(Dataset excerpts)
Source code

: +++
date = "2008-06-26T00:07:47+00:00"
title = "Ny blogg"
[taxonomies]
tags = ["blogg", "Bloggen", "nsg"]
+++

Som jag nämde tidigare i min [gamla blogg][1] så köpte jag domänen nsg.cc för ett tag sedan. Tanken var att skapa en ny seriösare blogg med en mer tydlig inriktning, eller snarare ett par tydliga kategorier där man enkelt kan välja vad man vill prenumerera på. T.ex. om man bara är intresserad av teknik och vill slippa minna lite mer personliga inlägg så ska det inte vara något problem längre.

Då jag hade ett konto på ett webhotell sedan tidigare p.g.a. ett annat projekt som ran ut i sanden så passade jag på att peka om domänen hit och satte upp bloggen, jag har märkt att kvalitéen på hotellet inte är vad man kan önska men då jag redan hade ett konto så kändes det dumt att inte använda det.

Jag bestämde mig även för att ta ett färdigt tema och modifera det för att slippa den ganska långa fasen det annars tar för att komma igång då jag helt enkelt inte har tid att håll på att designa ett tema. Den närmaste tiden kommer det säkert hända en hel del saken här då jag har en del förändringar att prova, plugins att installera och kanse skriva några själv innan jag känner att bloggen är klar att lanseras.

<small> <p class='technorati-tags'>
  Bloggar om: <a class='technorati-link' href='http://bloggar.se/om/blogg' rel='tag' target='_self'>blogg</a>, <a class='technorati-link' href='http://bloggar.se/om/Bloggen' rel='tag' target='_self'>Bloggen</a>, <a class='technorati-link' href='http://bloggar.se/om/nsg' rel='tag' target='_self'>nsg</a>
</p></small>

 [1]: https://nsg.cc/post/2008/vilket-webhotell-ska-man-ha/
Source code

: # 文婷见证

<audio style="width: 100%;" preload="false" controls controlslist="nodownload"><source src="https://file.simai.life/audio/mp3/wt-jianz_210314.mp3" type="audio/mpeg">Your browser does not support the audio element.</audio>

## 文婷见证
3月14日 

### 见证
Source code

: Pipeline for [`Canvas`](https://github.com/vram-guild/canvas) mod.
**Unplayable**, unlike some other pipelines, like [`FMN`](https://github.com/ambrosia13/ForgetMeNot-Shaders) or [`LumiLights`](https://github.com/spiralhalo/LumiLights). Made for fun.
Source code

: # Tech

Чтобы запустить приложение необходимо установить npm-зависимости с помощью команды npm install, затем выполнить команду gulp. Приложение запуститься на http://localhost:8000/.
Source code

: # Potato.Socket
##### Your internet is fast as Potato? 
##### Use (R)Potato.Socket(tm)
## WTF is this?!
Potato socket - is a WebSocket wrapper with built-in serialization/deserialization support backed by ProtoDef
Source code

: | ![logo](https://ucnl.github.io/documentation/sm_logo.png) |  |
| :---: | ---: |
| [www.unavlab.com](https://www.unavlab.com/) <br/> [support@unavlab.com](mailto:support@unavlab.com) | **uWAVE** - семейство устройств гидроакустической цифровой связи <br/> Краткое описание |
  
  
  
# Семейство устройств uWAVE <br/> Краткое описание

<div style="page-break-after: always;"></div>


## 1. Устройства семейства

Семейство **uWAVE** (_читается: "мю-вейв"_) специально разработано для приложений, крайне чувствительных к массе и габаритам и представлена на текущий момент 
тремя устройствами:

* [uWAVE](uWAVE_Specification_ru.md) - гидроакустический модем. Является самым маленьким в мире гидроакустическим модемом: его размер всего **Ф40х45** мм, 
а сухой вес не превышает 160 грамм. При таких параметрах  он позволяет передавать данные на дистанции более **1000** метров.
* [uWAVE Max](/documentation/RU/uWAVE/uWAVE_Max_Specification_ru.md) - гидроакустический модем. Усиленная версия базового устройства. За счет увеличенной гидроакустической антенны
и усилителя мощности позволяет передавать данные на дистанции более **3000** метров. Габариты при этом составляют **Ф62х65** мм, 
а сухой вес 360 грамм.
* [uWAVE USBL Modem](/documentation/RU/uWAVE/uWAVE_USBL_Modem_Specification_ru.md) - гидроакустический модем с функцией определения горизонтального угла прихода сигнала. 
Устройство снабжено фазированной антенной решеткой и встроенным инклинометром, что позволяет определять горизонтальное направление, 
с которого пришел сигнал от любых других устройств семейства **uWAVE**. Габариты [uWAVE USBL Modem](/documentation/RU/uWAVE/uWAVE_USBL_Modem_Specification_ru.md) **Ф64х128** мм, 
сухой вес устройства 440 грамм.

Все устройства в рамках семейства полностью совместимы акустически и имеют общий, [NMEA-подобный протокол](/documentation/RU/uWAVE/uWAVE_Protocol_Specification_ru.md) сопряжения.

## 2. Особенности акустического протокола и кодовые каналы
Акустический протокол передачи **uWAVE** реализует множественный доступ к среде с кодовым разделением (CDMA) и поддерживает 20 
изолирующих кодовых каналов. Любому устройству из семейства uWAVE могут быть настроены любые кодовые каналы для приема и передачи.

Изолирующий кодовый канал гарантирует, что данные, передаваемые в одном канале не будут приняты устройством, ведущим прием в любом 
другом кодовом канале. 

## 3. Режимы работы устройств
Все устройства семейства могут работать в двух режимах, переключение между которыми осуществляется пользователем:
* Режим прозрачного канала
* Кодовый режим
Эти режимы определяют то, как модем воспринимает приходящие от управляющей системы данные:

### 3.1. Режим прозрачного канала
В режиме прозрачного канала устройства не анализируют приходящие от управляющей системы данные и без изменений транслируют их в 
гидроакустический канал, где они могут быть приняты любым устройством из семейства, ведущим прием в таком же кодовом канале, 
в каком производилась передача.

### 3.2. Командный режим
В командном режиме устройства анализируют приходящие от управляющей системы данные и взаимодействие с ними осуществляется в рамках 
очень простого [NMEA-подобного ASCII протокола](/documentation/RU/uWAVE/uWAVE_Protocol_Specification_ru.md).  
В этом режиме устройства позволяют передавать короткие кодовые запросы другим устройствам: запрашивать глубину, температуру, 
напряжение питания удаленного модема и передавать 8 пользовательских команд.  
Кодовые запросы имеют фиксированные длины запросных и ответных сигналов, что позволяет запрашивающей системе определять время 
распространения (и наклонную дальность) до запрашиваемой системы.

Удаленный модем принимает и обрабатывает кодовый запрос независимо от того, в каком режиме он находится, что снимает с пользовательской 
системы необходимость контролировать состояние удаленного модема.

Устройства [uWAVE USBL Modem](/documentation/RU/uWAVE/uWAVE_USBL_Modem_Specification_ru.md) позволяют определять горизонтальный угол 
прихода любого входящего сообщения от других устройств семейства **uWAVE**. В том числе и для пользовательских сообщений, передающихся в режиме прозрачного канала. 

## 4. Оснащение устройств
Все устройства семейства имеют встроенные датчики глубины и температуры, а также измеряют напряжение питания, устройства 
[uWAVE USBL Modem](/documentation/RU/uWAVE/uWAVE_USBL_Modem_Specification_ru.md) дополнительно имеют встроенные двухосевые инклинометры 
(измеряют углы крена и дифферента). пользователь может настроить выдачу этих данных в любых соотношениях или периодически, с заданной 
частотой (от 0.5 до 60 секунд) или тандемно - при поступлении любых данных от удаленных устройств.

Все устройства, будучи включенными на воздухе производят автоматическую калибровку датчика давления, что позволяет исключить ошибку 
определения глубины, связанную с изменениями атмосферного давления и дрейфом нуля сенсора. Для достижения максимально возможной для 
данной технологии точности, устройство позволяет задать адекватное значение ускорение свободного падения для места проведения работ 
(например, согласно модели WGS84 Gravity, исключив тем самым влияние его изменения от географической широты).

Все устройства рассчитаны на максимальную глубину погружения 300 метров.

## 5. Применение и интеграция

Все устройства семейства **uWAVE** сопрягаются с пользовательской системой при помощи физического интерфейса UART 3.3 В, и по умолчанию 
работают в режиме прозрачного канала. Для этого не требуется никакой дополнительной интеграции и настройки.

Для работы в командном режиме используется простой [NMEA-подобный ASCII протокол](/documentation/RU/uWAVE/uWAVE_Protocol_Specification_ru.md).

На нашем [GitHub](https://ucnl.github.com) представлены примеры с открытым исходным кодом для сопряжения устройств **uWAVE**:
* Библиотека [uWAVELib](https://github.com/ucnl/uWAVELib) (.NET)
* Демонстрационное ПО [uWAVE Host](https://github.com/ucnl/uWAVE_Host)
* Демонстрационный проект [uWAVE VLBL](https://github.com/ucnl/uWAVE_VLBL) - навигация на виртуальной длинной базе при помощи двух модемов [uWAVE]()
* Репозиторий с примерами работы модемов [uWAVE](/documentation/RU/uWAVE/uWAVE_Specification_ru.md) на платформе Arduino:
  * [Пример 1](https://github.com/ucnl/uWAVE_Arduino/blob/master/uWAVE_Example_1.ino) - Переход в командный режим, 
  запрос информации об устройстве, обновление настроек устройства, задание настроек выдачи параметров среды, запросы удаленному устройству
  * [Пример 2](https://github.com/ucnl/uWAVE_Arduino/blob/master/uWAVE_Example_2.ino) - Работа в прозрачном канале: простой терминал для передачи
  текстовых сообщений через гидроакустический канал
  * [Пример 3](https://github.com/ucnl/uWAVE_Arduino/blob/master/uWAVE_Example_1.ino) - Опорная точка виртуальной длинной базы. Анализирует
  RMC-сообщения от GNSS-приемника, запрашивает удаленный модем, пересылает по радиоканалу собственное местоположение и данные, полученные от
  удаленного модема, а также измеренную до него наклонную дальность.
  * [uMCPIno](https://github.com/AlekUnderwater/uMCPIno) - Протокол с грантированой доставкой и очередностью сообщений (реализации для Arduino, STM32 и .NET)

ASSIGNMENT> Return the lines of the records that include the string "webhotell".

THE ANSWER>
Då jag hade ett konto på ett webhotell sedan tidigare p.g.a. ett annat projekt som ran ut i sanden så passade jag på att peka om domänen hit och satte upp bloggen, jag har märkt att kvalitéen på hotellet inte är vad man kan önska men då jag redan hade ett konto så kändes det dumt att inte använda det.
 [1]: https://nsg.cc/post/2008/vilket-webhotell-ska-man-ha/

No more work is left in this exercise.